Sohrab is ubiquitous in both urban and rural centers in Pakistan. I have seen the Sohrab bicycles decorated with flowers, neon lights, loudspeakers, advertisements and all shapes and colors of reflectors. The ingenuity used by some Sohrab enthusiasts to oufit their vehicles easily shames the Harley Davidson owners in the USA. You only have to see the bicycle of the Chowkidar (night watchman) in our mohalla to believe it. He proudly rides it all night, blowing a shrill whistle to remind us that he is keeping a careful eye out.
Here is a little bit I could find about the history of bicycle industry in Pakistan. However, I would love to hear your stories of owning, decorating, riding, or simply watching others enjoy their Sohrabs:
- At that time of Independence in 1947, there was no bicycle factory in Pakistan. Imported bikes were made available and Nila Gumbad market in Lahore became a hub for bicycle sales. (It is today the main tire and auto parts market).
- Shortage of foreign exchange reserves in 1952 prompted a serious look into domestic production, and a remarkable idea was conceived: 22 shop owners of the Nila Gumbad area drafted a plan to establish a bicycle manufacturing factory within the country on cooperative basis.
On 8th September, 1953, the Pakistan Cycle Industrial Cooperative Society was formally registered under Section 9 of Cooperative Societies Act II of 1912. It has been controlled by an elected body ever since.
- The Cycle Co-operative Society has seen significant growth since its inception. It now accounts for the production of 80+% of all bicycles sold in Pakistan, and provides spare parts across the country . The Co-operative Society now has over 225 members, a 25-acre Rustam and Sohrab cycle factory with 2100 workers and a capacity of producing nearly 2000 bicyles daily.
- In addition to Sohrab, there are 6 other OEMs producing bicycles in Pakistan.
- As with any OEM (original equipment manufacturing) business, the bicycle industry has created support industries which employ thousands of people.
According to different published sources, there are 300 bicycle vendors in Pakistan,employing 3000 workers. These vendors buy raw material worth Rs49 million and after value addition sell it on to the manufacturers for Rs98 million. The 300 vendors supply to 7 big Original Equipment Manufacturers (OEMs) and 20 unorganized OEMs (small firms). OEMs employ a total of 5000 workers. The OEMs supply a further of Rs1.32 billion worth of new bicycles and Rs100 million worth replacement parts of bicycles to the retail assemblers/dealers/puncture shops.

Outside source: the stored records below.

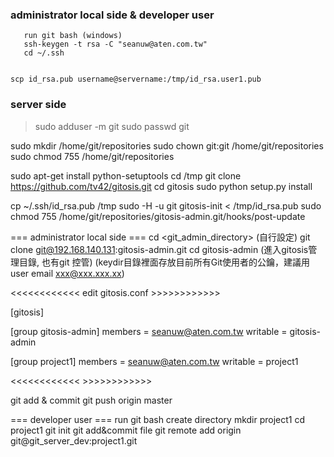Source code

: ### administrator local side & developer user

```
   run git bash (windows)
   ssh-keygen -t rsa -C "seanuw@aten.com.tw"
   cd ~/.ssh


scp id_rsa.pub username@servername:/tmp/id_rsa.user1.pub
```

### server side

>sudo adduser -m git
>sudo passwd git

sudo mkdir /home/git/repositories
sudo chown git:git /home/git/repositories
sudo chmod 755 /home/git/repositories

sudo apt-get install python-setuptools
cd /tmp
git clone https://github.com/tv42/gitosis.git
cd gitosis
sudo python setup.py install

cp ~/.ssh/id_rsa.pub /tmp
sudo -H -u git gitosis-init < /tmp/id_rsa.pub
sudo chmod 755 /home/git/repositories/gitosis-admin.git/hooks/post-update

=== administrator local side ===
cd <git_admin_directory> (自行設定)
git clone git@192.168.140.131:gitosis-admin.git
cd gitosis-admin (進入gitosis管理目錄, 也有git 控管)
(keydir目錄裡面存放目前所有Git使用者的公鑰，建議用user email  xxx@xxx.xxx.xx)


<<<<<<<<<<<<  edit gitosis.conf >>>>>>>>>>>>

[gitosis]

[group gitosis-admin]
members = seanuw@aten.com.tw
writable = gitosis-admin

[group project1]
members = seanuw@aten.com.tw
writable = project1

<<<<<<<<<<<<  >>>>>>>>>>>>

git add & commit
git push origin master





=== developer user  ===
run git bash
create directory 
mkdir project1 
cd project1
git init
git add&commit file
git remote add origin git@git_server_dev:project1.git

The retailers are supplied spare parts (including tires and tubes) through some 175 component manufacturer, employing 4000 workers in a market worth Rs230 million as new parts and Rs1.62 billion as the replacement market bicycles. There are some 3000 retailers/assemblers, employing 9000 people and cater to the Rs1.71 billion new bicycles demand and Rs2.78 billion replacement bicycle market. (Source: GC University, Lahore)
- The Co-operative society is now also producing several other bicycle models besides the good ‘ol Sohrab. From ladies’ bikes and three-wheelers to BMX Sohrab, multi-speed mountain bikes, street race bikes, and even motorized bikes with 4-stroke engines.
- According to a recent study, a total 629,695 number of bicycles were produced in 2002-03 and 681,448 were produced in 2003-04 thus showing the growth rate of 8.22%.
Despite my nostalgia associated with the Sohrab, Pakistani bicycle industry is under serious threat from regional competition, and is surviving thanks to the protection provided by import duties on bicycles (~30% import tariff). India and China, for example, are exporters of high quality, cheap bikes whereas Pakistani industry is barely able to meet local demands. As free trade develops in the region, both the government and producers stand to lose, while it is expected that the consumers would gain significantly.
As I see the old-fashioned Sohrab bicycles around me, I wonder how this industry is preparing to meet the challenges of the 21st century. A Sohrab can still have the nostalgic shape and look, but has it evolved over the past few decades to incorporate the innovations in design, ergonomics, durability and efficiency? Will it be able to morph into the bicycle variety of Qingxi, a local innovation that is competing well with imported products?
Bicycling is becoming more than just a hobby or a simple mode-of-transport in many parts of the world. It has also become a serious sport that has seen rapid technological innovations. From the use of continuously variable transmissions in place of hub and spoke gear sets, to the use of ultra light weight materials, the bikes of today are remarkably improved over the last generation of bikes.
Is Sohrab going to be able to make the transition at a fast enough pace, or are we nearing the end of the golden era of Pakistani bicycles? Sohrab is not just a cultural icon, but livelihoods of many people depend on their access to it. In a country where income is low and pollution generated by automobiles is high, I for one would be ecstatic to see a rejuvenation of the bike culture in Pakistan.